🔗 Source: arXiv

LeWorldModel: Stable End-to-End Joint-Embedding Predictive Architecture from Pixels

Mechanism: Jointly optimizes an image encoder and temporal predictor end-to-end using a mean-squared prediction loss plus a SIGReg regularizer that enforces isotropic Gaussian latent distributions to prevent representation collapse.
Nuance: Unlike existing JEPAs that depend on stop-gradients, exponential moving averages, frozen pre-trained encoders, or complex multi-objective losses to stabilize training, LeWM achieves provable anti-collapse with a single tunable hyperparameter and zero training heuristics.

Trains stably on a single GPU in hours with only 15M parameters while planning up to 48× faster than foundation-model-based world models under fixed compute.
Achieves competitive control performance across diverse 2D and 3D environments, with latent spaces that encode meaningful physical structure and reliably detect physically implausible events.
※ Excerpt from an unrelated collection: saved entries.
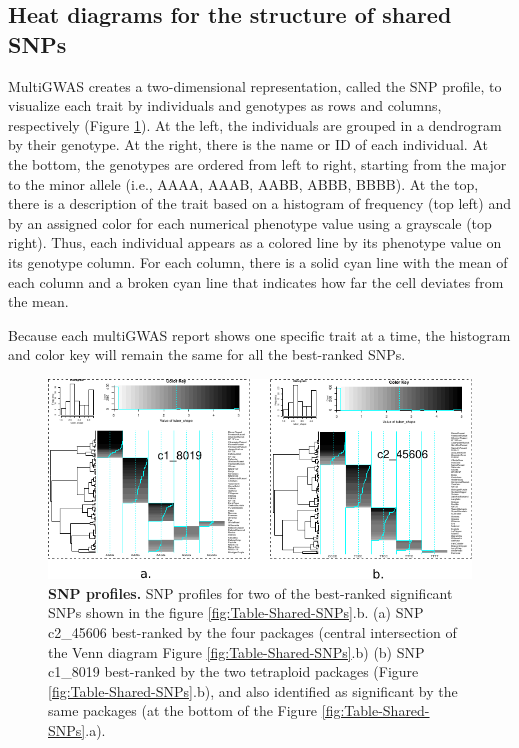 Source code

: \documentclass{article}
\begin{document}
\subsection{Heat diagrams for the structure of shared SNPs}

MultiGWAS creates a two-dimensional representation, called the SNP profile, to visualize each trait by individuals and genotypes as rows and columns, respectively (Figure \ref{fig:SNP-profiles}). At the left, the individuals are grouped in a dendrogram by their genotype. At the right, there
is the name or ID of each individual. At the bottom, the genotypes are ordered from left to right, starting from the major to the minor allele (i.e., AAAA, AAAB, AABB, ABBB, BBBB). At the top, there is a description of the trait based on a histogram of frequency (top left) and by an assigned color for each numerical phenotype value using a grayscale (top right). Thus, each individual appears as a
colored line by its phenotype value on its genotype column. For each column, there is a solid cyan line with the mean of each column and a broken cyan line that indicates how far the cell deviates from the
mean.

Because each multiGWAS report shows one specific trait at a time, the histogram and color key will remain the same for all the best-ranked
SNPs.

\begin{figure}[H]
\begin{centering}
\includegraphics{images/paper-heat-maps}
\par\end{centering}
\caption{\textbf{\scriptsize{}SNP profiles. }{\scriptsize{}SNP profiles for
two of the best-ranked significant SNPs shown in the figure \ref{fig:Table-Shared-SNPs}.b.
(a) SNP c2\_45606 best-ranked by the four packages (central intersection
of the Venn diagram Figure \ref{fig:Table-Shared-SNPs}.b) (b) SNP
c1\_8019 best-ranked by the two tetraploid packages (Figure \ref{fig:Table-Shared-SNPs}.b),
and also identified as significant by the same packages (at the bottom
of the Figure \ref{fig:Table-Shared-SNPs}.a). \label{fig:SNP-profiles}}}
\end{figure}
\end{document}
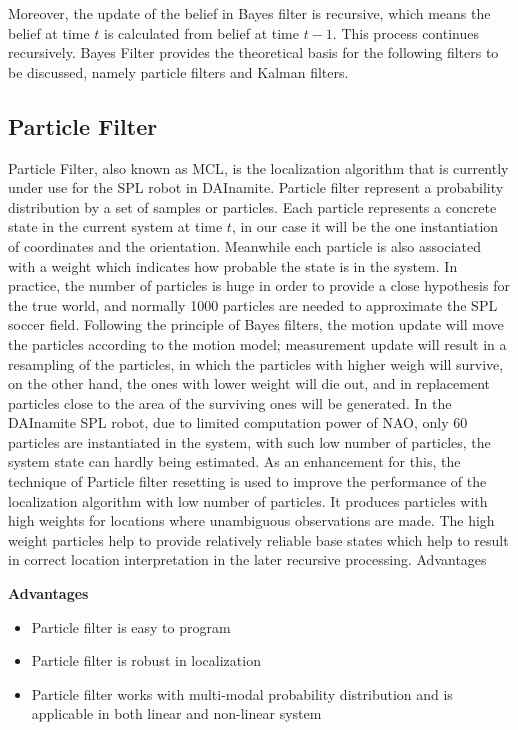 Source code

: Moreover, the update of the belief in Bayes filter is recursive, which means the belief at time $t$ is calculated from belief at time $t-1$. This process continues recursively. Bayes Filter provides the theoretical basis for the following filters to be discussed, namely particle filters and Kalman filters. 

\subsection{Particle Filter}
Particle Filter, also known as \gls{MCL}, is the localization algorithm that is currently under use for the \gls{SPL} robot in DAInamite. Particle filter represent a probability distribution by a set of samples or particles. Each particle represents a concrete state in the current system at time $t$, in our case it will be the one instantiation of coordinates and the orientation. Meanwhile each particle is also associated with a weight which indicates how probable the state is in the system. In practice, the number of particles is huge in order to provide a close hypothesis for the true world, and normally 1000 particles are needed to approximate the \gls{SPL} soccer field. Following the principle of Bayes filters, the motion update will move the particles according to the motion model; measurement update will result in a resampling of the particles, in which the particles with higher weigh will survive, on the other hand, the ones with lower weight will die out, and in replacement particles close to the area of the surviving ones will be generated. In the DAInamite \gls{SPL} robot, due to limited computation power of NAO, only 60 particles are instantiated in the system, with such low number of particles, the system state can hardly being estimated. As an enhancement for this, the technique of Particle filter resetting is used to improve the performance of the localization algorithm with low number of particles. It produces particles with high weights for locations where unambiguous observations are made. The high weight particles help to provide relatively reliable base states which help to result in correct location interpretation in the later recursive processing. 
Advantages

\noindent\textbf{Advantages}
\begin{itemize}
  \item  Particle filter is easy to program
  \item Particle filter is robust in localization 
  \item  Particle filter works with multi-modal probability distribution and is applicable in both linear and non-linear system
\end{itemize}

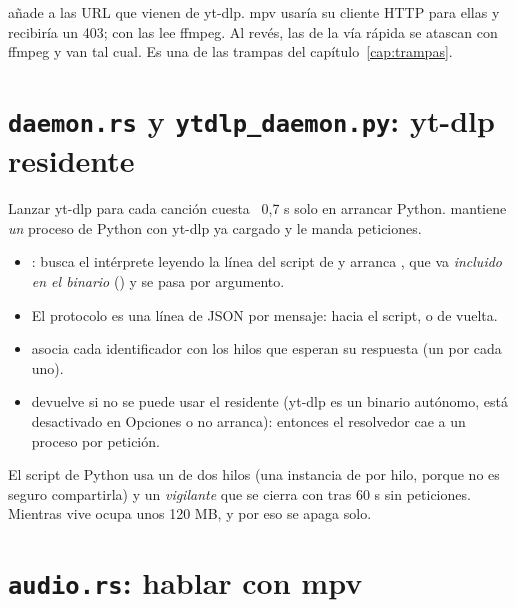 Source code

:  añade  a las URL que vienen de yt-dlp. mpv usaría su cliente
HTTP para ellas y recibiría un 403; con  las lee ffmpeg. Al revés, las de la vía
rápida se atascan con ffmpeg y van tal cual. Es una de las trampas del capítulo~\ref{cap:trampas}.

\section{\texttt{daemon.rs} y \texttt{ytdlp\_daemon.py}: yt-dlp residente}

Lanzar yt-dlp para cada canción cuesta ~0,7 s solo en arrancar Python. 
mantiene \emph{un} proceso de Python con yt-dlp ya cargado y le manda peticiones.

\begin{itemize}
  \item {}: busca el intérprete leyendo la línea \cod{#!} del script de 
  y arranca , que va \emph{incluido en el binario}
  () y se pasa por argumento.
  \item El protocolo es una línea de JSON por mensaje:  hacia el script,
   o  de vuelta.
  \item {} asocia cada identificador con los hilos que esperan su respuesta (un
   por cada uno).
  \item {} devuelve  si no se puede usar el residente (yt-dlp es un
  binario autónomo, está desactivado en Opciones o no arranca): entonces el resolvedor cae a un
  proceso por petición.
\end{itemize}

El script de Python usa un  de dos hilos (una instancia de
 por hilo, porque no es seguro compartirla) y un \emph{vigilante} que se
cierra con  tras 60 s sin peticiones. Mientras vive ocupa unos 120 MB, y por
eso se apaga solo.

\section{\texttt{audio.rs}: hablar con mpv}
Planning horizons remain short, requiring hierarchical extensions for long-horizon reasoning.
Depends on offline datasets with sufficient interaction coverage, which can be costly or difficult to collect.
SIGReg regularization may struggle in low-intrinsic-dimensionality environments where matching an isotropic Gaussian prior is challenging.
Requires explicit action labels for prediction, limiting applicability when action annotations are unavailable.